Another issue of great conservation and ethical concern is the subject of orphaned and illegally-held apes.  In some cases, their growing numbers represent by-products of the bushmeat trade.  However, many orphaned apes were taken from the wild for sale as pets.  When juvenile apes are taken, members of their social group are often killed as they try to defend their young.  Once grown, apes kept as pets become dangerous and owners may seek to dispose of them.  The Great Ape Conservation Fund provides us an opportunity to reduce this situation at its roots—the bushmeat and illegal pet trade. 

Amidst the chaos caused by the bushmeat and illegal pet trade, progress is being made. The Service works with organizations such as the Pan African Sanctuary Alliance, the Jane Goodall Institute, Les Amis du Bonobo du Congo (ABC), and the Dian Fossey Gorilla Fund International (DFGFI) to rehabilitate, and in some cases, reintroduce apes into the wild.  In the last five years, grants from the Great Ape Conservation Fund have played pivotal roles in places such as the Republic of Congo, Cameroon, and perhaps most significantly, in the Democratic Republic of the Congo (DRC).  At Mombengele, near Basankusu, DRC, the first group of captive bonobos has been experimentally reintroduced to the wild by ABC.  Near the Tayna Community Reserve in eastern DRC, the first sanctuary for eastern gorillas is being built by DFGFI. 

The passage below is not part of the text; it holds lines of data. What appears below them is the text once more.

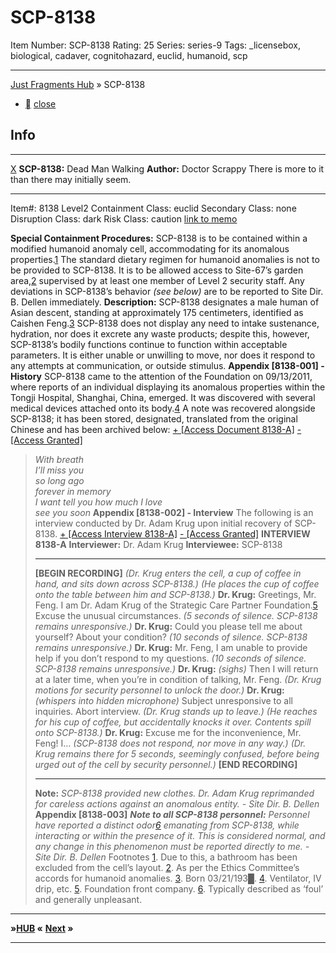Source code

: # SCP-8138
Item Number: SCP-8138
Rating: 25
Series: series-9
Tags: _licensebox, biological, cadaver, cognitohazard, euclid, humanoid, scp

---

[Just Fragments Hub](/just-fragments-hub) » SCP-8138
  * [](javascript:;)
[close](javascript:;)
## Info
* * *
[X](javascript:;)
**SCP-8138:** Dead Man Walking
**Author:** Doctor Scrappy
There is more to it than there may initially seem.
* * *

Item#: 8138
Level2
Containment Class:
euclid
Secondary Class:
none
Disruption Class:
dark
Risk Class:
caution
[link to memo](/classification-committee-memo)  

**Special Containment Procedures:** SCP-8138 is to be contained within a modified humanoid anomaly cell, accommodating for its anomalous properties.[1](javascript:;) The standard dietary regimen for humanoid anomalies is not to be provided to SCP-8138. It is to be allowed access to Site-67’s garden area,[2](javascript:;) supervised by at least one member of Level 2 security staff. Any deviations in SCP-8138’s behavior _(see below)_ are to be reported to Site Dir. B. Dellen immediately.
**Description:** SCP-8138 designates a male human of Asian descent, standing at approximately 175 centimeters, identified as Caishen Feng.[3](javascript:;) SCP-8138 does not display any need to intake sustenance, hydration, nor does it excrete any waste products; despite this, however, SCP-8138’s bodily functions continue to function within acceptable parameters.
It is either unable or unwilling to move, nor does it respond to any attempts at communication, or outside stimulus.
**Appendix [8138-001] - History**
SCP-8138 came to the attention of the Foundation on 09/13/2011, where reports of an individual displaying its anomalous properties within the Tongji Hospital, Shanghai, China, emerged. It was discovered with several medical devices attached onto its body.[4](javascript:;)
A note was recovered alongside SCP-8138; it has been stored, designated, translated from the original Chinese and has been archived below:
[\+ [Access Document 8138-A]](javascript:;)
[\- [Access Granted]](javascript:;)
> _With breath_  
>  _I’ll miss you_  
>  _so long ago_  
>  _forever in memory_  
>  _I want tell you how much I love_  
>  _see you soon_
**Appendix [8138-002] - Interview**
The following is an interview conducted by Dr. Adam Krug upon initial recovery of SCP-8138.
[\+ [Access Interview 8138-A]](javascript:;)
[\- [Access Granted]](javascript:;)
> **INTERVIEW 8138-A**
> **Interviewer:** Dr. Adam Krug
> **Interviewee:** SCP-8138
> * * *
> **[BEGIN RECORDING]**
> _(Dr. Krug enters the cell, a cup of coffee in hand, and sits down across SCP-8138.)_
> _(He places the cup of coffee onto the table between him and SCP-8138.)_
> **Dr. Krug:** Greetings, Mr. Feng. I am Dr. Adam Krug of the Strategic Care Partner Foundation.[5](javascript:;) Excuse the unusual circumstances.
> _(5 seconds of silence. SCP-8138 remains unresponsive.)_
> **Dr. Krug:** Could you please tell me about yourself? About your condition?
> _(10 seconds of silence. SCP-8138 remains unresponsive.)_
> **Dr. Krug:** Mr. Feng, I am unable to provide help if you don’t respond to my questions.
> _(10 seconds of silence. SCP-8138 remains unresponsive.)_
> **Dr. Krug:** _(sighs)_ Then I will return at a later time, when you’re in condition of talking, Mr. Feng.
> _(Dr. Krug motions for security personnel to unlock the door.)_
> **Dr. Krug:** _(whispers into hidden microphone)_ Subject unresponsive to all inquiries. Abort interview.
> _(Dr. Krug stands up to leave.)_
> _(He reaches for his cup of coffee, but accidentally knocks it over. Contents spill onto SCP-8138.)_
> **Dr. Krug:** Excuse me for the inconvenience, Mr. Feng! I…
> _(SCP-8138 does not respond, nor move in any way.)_
> _(Dr. Krug remains there for 5 seconds, seemingly confused, before being urged out of the cell by security personnel.)_
> **[END RECORDING]**
> * * *
> **Note:** _SCP-8138 provided new clothes. Dr. Adam Krug reprimanded for careless actions against an anomalous entity. - Site Dir. B. Dellen_
**Appendix [8138-003]**
> _**Note to all SCP-8138 personnel:** Personnel have reported a distinct odor[6](javascript:;) emanating from SCP-8138, while interacting or within the presence of it. This is considered normal, and any change in this phenomenon must be reported directly to me._
> _\- Site Dir. B. Dellen_
Footnotes
[1](javascript:;). Due to this, a bathroom has been excluded from the cell’s layout.
[2](javascript:;). As per the Ethics Committee’s accords for humanoid anomalies.
[3](javascript:;). Born 03/21/193█.
[4](javascript:;). Ventilator, IV drip, etc.
[5](javascript:;). Foundation front company.
[6](javascript:;). Typically described as ‘foul’ and generally unpleasant.
* * *
  

**»[HUB](/just-fragments-hub) «**
**[Next](/maybe-the-end-of-the-world-isnt-as-bad-as-it-sounds) »**
* * *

As previously stated, the Administration strongly supports H.R. 4416, the Great Ape Conservation Reauthorization Amendments Act of 2010.  Section 2 of H.R. 4416 clarifies the Secretary’s authority to issue multiyear grants, enabling the program to be more flexible in meeting the needs of grant recipients and allowing for increased capacity and stability to long-term projects in high priority areas.  Overall, these provisions will position the Service to better address the long-term threats facing ape populations throughout Africa and Asia.

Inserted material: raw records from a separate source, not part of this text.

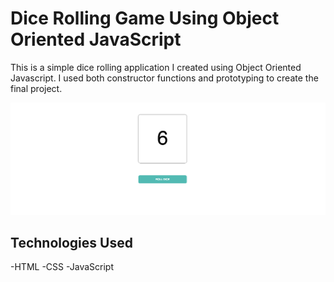 # Dice Rolling Game Using Object Oriented JavaScript
This is a simple dice rolling application I created using Object Oriented Javascript. I used both constructor functions and prototyping to create the final project.

![Screenshot of Dice Roll Game](https://github.com/ErinBlack/dice-roll-game/blob/master/images/Screen%20Shot%202017-09-07%20at%207.46.25%20PM.png)

## Technologies Used
-HTML
-CSS
-JavaScript
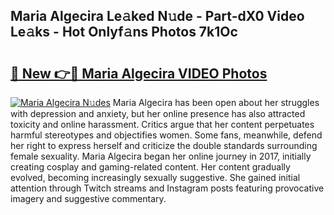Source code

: ## Maria Algecira Le𝚊ked N𝚞de - Part-dX0 Video Le𝚊ks - Hot Onlyf𝚊ns Photos 7k1Oc

# <h2><a href="http://ab88108.deff.icu/?id=Maria+Algecira">🔗 New 👉🔴 Maria Algecira VIDEO Photos</a></h2>

[![Maria Algecira N𝚞des](https://i.imgur.com/rIISA9y.gif)](http://ab88108.deff.icu/?id=Maria+Algecira)
Maria Algecira has been open about her struggles with depression and anxiety, but her online presence has also attracted toxicity and online harassment. Critics argue that her content perpetuates harmful stereotypes and objectifies women. Some fans, meanwhile, defend her right to express herself and criticize the double standards surrounding female sexuality. Maria Algecira began her online journey in 2017, initially creating cosplay and gaming-related content. Her content gradually evolved, becoming increasingly sexually suggestive. She gained initial attention through Twitch streams and Instagram posts featuring provocative imagery and suggestive commentary.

In closing, Madame Chairwoman and Subcommittee Members, we greatly appreciate your leadership and the support of the Subcommittee for the conservation of species internationally. The Great Ape Conservation Act, along with the other Multinational Species Conservation Acts, has formed the foundation for hundreds of projects around the world to address the needs of highly endangered species.  The work supported by these Acts also benefits untold number of other species that share their habitat.  The Great Ape Conservation Act provides an excellent example of how to produce focused and efficient means to support the conservation of species that are ecologically important and aesthetically invaluable to the American public and people around the world.  The Service welcomes the opportunity to continue working with experienced individuals, local communities, state and federal agencies, foreign governments, and nongovernmental organizations, to promote a coordinated domestic and international strategy to protect, restore, and enhance the world’s diverse wildlife and habitats.

The Administration strongly supports H.R. 4416.  I would be happy to answer any questions.